■ **YOUR OBJECTIVE**: Each line of the listing where the string "global" appears is to be identified and copied.

■ **INFORMATION SHOWN**:

§ §

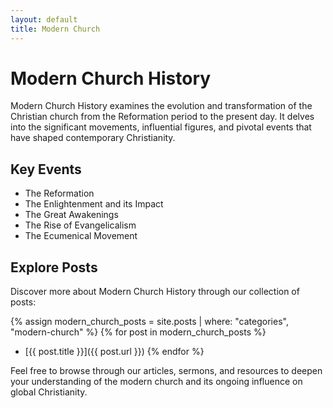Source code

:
 ```yaml
---
layout: default
title: Modern Church
---
```


# Modern Church History

Modern Church History examines the evolution and transformation of the Christian church from the Reformation period to the present day. It delves into the significant movements, influential figures, and pivotal events that have shaped contemporary Christianity.

## Key Events

- The Reformation
- The Enlightenment and its Impact
- The Great Awakenings
- The Rise of Evangelicalism
- The Ecumenical Movement

## Explore Posts

Discover more about Modern Church History through our collection of posts:

{% assign modern_church_posts = site.posts | where: "categories", "modern-church" %}
{% for post in modern_church_posts %}
- [{{ post.title }}]({{ post.url }})
{% endfor %}

Feel free to browse through our articles, sermons, and resources to deepen your understanding of the modern church and its ongoing influence on global Christianity.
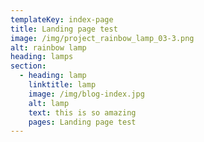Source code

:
 ```yaml
---
templateKey: index-page
title: Landing page test
image: /img/project_rainbow_lamp_03-3.png
alt: rainbow lamp
heading: lamps
section:
  - heading: lamp
    linktitle: lamp
    image: /img/blog-index.jpg
    alt: lamp
    text: this is so amazing
    pages: Landing page test
---
```

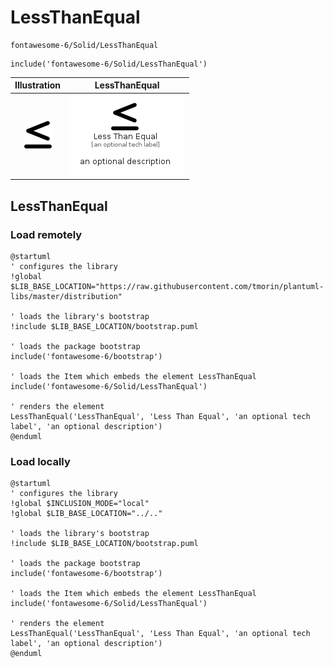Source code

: # LessThanEqual


```text
fontawesome-6/Solid/LessThanEqual
```

```text
include('fontawesome-6/Solid/LessThanEqual')
```



| Illustration | LessThanEqual |
| :---: | :---: |
| ![illustration for Illustration](../../fontawesome-6/Solid/LessThanEqual.png) | ![illustration for LessThanEqual](../../fontawesome-6/Solid/LessThanEqual.Local.png) |




## LessThanEqual

### Load remotely
```plantuml
@startuml
' configures the library
!global $LIB_BASE_LOCATION="https://raw.githubusercontent.com/tmorin/plantuml-libs/master/distribution"

' loads the library's bootstrap
!include $LIB_BASE_LOCATION/bootstrap.puml

' loads the package bootstrap
include('fontawesome-6/bootstrap')

' loads the Item which embeds the element LessThanEqual
include('fontawesome-6/Solid/LessThanEqual')

' renders the element
LessThanEqual('LessThanEqual', 'Less Than Equal', 'an optional tech label', 'an optional description')
@enduml
```

### Load locally
```plantuml
@startuml
' configures the library
!global $INCLUSION_MODE="local"
!global $LIB_BASE_LOCATION="../.."

' loads the library's bootstrap
!include $LIB_BASE_LOCATION/bootstrap.puml

' loads the package bootstrap
include('fontawesome-6/bootstrap')

' loads the Item which embeds the element LessThanEqual
include('fontawesome-6/Solid/LessThanEqual')

' renders the element
LessThanEqual('LessThanEqual', 'Less Than Equal', 'an optional tech label', 'an optional description')
@enduml
```

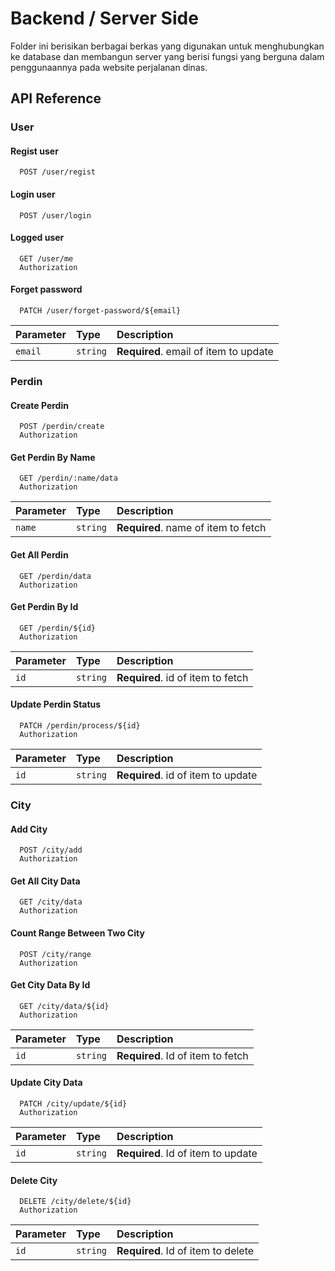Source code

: # Backend / Server Side

Folder ini berisikan berbagai berkas yang digunakan untuk menghubungkan ke database dan membangun server yang berisi fungsi yang berguna dalam penggunaannya pada website perjalanan dinas.

## API Reference

### User

#### Regist user

```http
  POST /user/regist
```

#### Login user

```http
  POST /user/login
```

#### Logged user

```http
  GET /user/me
  Authorization
```

#### Forget password

```http
  PATCH /user/forget-password/${email}
```

| Parameter | Type     | Description                           |
| :-------- | :------- | :------------------------------------ |
| `email`   | `string` | **Required**. email of item to update |

### Perdin

#### Create Perdin

```http
  POST /perdin/create
  Authorization
```

#### Get Perdin By Name

```http
  GET /perdin/:name/data
  Authorization
```

| Parameter | Type     | Description                         |
| :-------- | :------- | :---------------------------------- |
| `name`    | `string` | **Required**. name of item to fetch |

#### Get All Perdin

```http
  GET /perdin/data
  Authorization
```

#### Get Perdin By Id

```http
  GET /perdin/${id}
  Authorization
```

| Parameter | Type     | Description                       |
| :-------- | :------- | :-------------------------------- |
| `id`      | `string` | **Required**. id of item to fetch |

#### Update Perdin Status

```http
  PATCH /perdin/process/${id}
  Authorization
```

| Parameter | Type     | Description                        |
| :-------- | :------- | :--------------------------------- |
| `id`      | `string` | **Required**. id of item to update |

### City

#### Add City

```http
  POST /city/add
  Authorization
```

#### Get All City Data

```http
  GET /city/data
  Authorization
```

#### Count Range Between Two City

```http
  POST /city/range
  Authorization
```

#### Get City Data By Id

```http
  GET /city/data/${id}
  Authorization
```

| Parameter | Type     | Description                       |
| :-------- | :------- | :-------------------------------- |
| `id`      | `string` | **Required**. Id of item to fetch |

#### Update City Data

```http
  PATCH /city/update/${id}
  Authorization
```

| Parameter | Type     | Description                        |
| :-------- | :------- | :--------------------------------- |
| `id`      | `string` | **Required**. Id of item to update |

#### Delete City

```http
  DELETE /city/delete/${id}
  Authorization
```

| Parameter | Type     | Description                        |
| :-------- | :------- | :--------------------------------- |
| `id`      | `string` | **Required**. Id of item to delete |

§ §

■ **THE ANSWER**:
Feel free to browse through our articles, sermons, and resources to deepen your understanding of the modern church and its ongoing influence on global Christianity.
!global $LIB_BASE_LOCATION="https://raw.githubusercontent.com/tmorin/plantuml-libs/master/distribution"
!global $INCLUSION_MODE="local"
!global $LIB_BASE_LOCATION="../.."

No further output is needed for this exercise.